Correct Answer: $\frac{\sqrt{7}}{3}$

Solution : Given: $\sin \theta+\cos \theta=\frac{\sqrt{11}}{3}$    (equation 1)
Squaring both sides of the equation 1, we get,
$(\sin \theta+\cos \theta)^2=(\frac{\sqrt{11}}{3})^2$
⇒ $\sin^2 \theta+\cos^2 \theta+2\sin \theta \cos \theta=\frac{11}{9}$
⇒ $1+2\sin \theta \cos \theta=\frac{11}{9}$
⇒ $2\sin \theta \cos \theta=\frac{11}{9}-1$
⇒ $2\sin \theta \cos \theta=\frac{2}{9}$     (equation 2)

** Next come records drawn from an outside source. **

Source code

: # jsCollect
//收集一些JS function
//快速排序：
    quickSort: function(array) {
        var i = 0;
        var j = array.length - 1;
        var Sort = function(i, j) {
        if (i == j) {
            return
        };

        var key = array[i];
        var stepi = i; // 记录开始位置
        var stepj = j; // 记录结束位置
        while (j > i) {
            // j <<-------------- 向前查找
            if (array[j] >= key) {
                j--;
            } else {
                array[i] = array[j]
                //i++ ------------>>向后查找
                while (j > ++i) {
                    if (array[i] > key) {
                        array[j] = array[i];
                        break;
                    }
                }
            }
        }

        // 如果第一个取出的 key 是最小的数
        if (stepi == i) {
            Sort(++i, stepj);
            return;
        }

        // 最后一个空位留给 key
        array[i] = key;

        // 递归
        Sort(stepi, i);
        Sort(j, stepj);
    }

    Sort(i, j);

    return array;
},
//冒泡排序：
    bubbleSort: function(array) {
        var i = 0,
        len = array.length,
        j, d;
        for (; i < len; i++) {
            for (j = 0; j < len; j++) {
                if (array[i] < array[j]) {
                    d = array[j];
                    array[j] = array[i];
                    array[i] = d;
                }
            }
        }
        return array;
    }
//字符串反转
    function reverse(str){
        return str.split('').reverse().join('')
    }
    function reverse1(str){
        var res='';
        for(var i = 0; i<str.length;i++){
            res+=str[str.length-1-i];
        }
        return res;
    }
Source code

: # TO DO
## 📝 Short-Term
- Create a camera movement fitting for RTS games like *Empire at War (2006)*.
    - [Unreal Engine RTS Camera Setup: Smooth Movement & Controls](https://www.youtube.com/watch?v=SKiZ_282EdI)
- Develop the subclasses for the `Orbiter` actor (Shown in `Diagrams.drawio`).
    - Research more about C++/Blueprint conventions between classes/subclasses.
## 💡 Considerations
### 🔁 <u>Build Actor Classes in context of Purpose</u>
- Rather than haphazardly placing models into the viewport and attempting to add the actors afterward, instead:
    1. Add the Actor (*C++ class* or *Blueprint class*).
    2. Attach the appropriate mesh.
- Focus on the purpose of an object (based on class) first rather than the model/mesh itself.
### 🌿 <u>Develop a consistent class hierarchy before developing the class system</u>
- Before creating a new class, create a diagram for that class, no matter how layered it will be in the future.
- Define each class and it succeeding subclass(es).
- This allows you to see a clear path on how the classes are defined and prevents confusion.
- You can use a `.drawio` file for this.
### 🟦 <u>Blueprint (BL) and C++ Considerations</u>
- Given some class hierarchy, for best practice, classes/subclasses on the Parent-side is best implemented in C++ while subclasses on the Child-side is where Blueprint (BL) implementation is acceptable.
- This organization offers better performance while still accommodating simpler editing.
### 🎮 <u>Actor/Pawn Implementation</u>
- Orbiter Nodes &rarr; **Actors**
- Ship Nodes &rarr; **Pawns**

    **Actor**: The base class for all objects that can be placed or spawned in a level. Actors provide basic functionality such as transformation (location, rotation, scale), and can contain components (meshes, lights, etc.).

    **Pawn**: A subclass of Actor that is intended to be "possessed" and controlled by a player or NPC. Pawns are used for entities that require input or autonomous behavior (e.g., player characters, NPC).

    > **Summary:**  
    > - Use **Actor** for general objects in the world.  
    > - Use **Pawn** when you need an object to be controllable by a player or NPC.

Substitute the value from the equation 2,
$(\sin \theta-\cos \theta)^2=\sin^2 \theta+\cos^2 \theta–2\sin \theta \cos \theta$
⇒ $(\sin \theta-\cos \theta)^2=1–\frac{2}{9}$
⇒ $(\sin \theta-\cos \theta)^2=\frac{7}{9}$
⇒ $(\sin \theta-\cos \theta)=\sqrt{\frac{7}{9}}$
$\therefore (\sin \theta–\cos \theta)=\frac{\sqrt7}{3}$
Hence, the correct answer is $\frac{\sqrt7}{3}$.